I am not surprised that Conservative Members wanted to slink away from the debate. They have guilty consciences—not just about the disastrous consequences of the poll tax, but also about their shameful record during that whole episode, when they allowed themselves to be dragooned through the Division Lobbies in support of the legislation and then, when the whistle was blown and they were told that they had to reverse direction, they all slunk off in that reverse direction.

The new clause and the report that it seeks to introduce are not only important but essential. We seek first to establish what went wrong, because what went wrong did enormous damage to local government, to individual and family budgets, to respect for the law and to civil rights. The poll tax was undoubtedly the worst mistake made by any Government in modern times.
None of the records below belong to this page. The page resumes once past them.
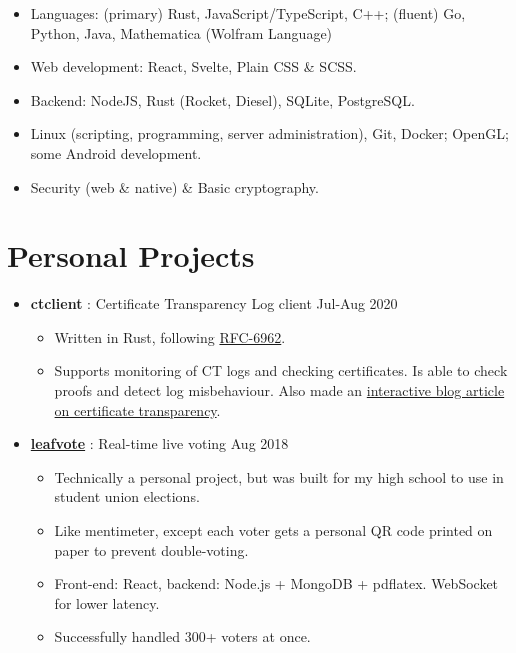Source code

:   \begin{itemize}[itemsep=0.1\parskip]
    \item Languages: (primary) Rust, JavaScript/TypeScript, C++; (fluent) Go, Python, Java, Mathematica (Wolfram Language)

    \item Web development: React, Svelte, Plain CSS \& SCSS.

    \item Backend: NodeJS, Rust (Rocket, Diesel), SQLite, PostgreSQL.

    \item Linux (scripting, programming, server administration), Git, Docker; OpenGL; some Android development.

    \item Security (web \& native) \& Basic cryptography.
  \end{itemize}

  \section{Personal Projects}

  \begin{itemize}

    \item \textbf{ctclient} : Certificate Transparency Log client \dashdiv{} Jul-Aug 2020

    \begin{itemize}
      \item Written in Rust, following \href{https://tools.ietf.org/html/rfc6962}{\color{link}RFC-6962}.
      \item Supports monitoring of CT logs and checking certificates. Is able to check proofs and detect log misbehaviour. Also made an \href{https://blog.maowtm.org/ct/en.html}{\color{link}interactive blog article on certificate transparency}.
    \end{itemize}

    \item \href{https://leafvote.mww.moe}{\color{link}\textbf{leafvote}} : Real-time live voting \dashdiv{} Aug 2018

    \begin{itemize}
      \item Technically a personal project, but was built for my high school to use in student union elections.
      \item Like mentimeter, except each voter gets a personal QR code printed on paper to prevent double-voting.
      \item Front-end: React, backend: Node.js + MongoDB + pdflatex. WebSocket for lower latency.
      \item Successfully handled 300+ voters at once.
    \end{itemize}

  \end{itemize}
The second purpose of the report is to establish who was responsible for making that mistake. Of course, Conservative Members now want to distance themselves from the whole catastrophe and to say that it was all the fault of their former leader, the right hon. Member for Finchley (Mrs. Thatcher), but half the present Cabinet were deeply implicated in the introduction of the poll tax. The Chairman of the Tory party, the current Secretary of State for Health, the current Home Secretary and even the Prime Minister himself were the guilty men. No wonder they do not want to be brought to the dock and made to face the charges.

Thirdly, and perhaps most constructively, we need a report to learn the lessons and to ensure that the mistakes are not repeated. The first of those lessons is that the poll tax was unacceptable because it was unfair. We no longer have to say that, because the Government's own excuse for abandoning the poll tax is that people could not be persuaded that it was fair. However, the same principle of unfairness is enshrined in the new council tax. The best-off will not pay their fair share. The scale of liability is to be compressed or dampened, so others will have to pick up the bill.

Another lesson is that the poll tax turned out to be too complicated and too costly, although its great virtue was supposed, to be its simplicity. It was hugely complicated and expensive because it took enormous time and resources to trace all the people who moved. During the year, about 40 per cent. of those on one register moved off it and on to another when they changed address. In some parts of London, 60 per cent. of the register had to be changed during the year. The council tax is similarly complex. It will have all the problems of the poll tax, coupled with the new problem of being a totally untried property tax.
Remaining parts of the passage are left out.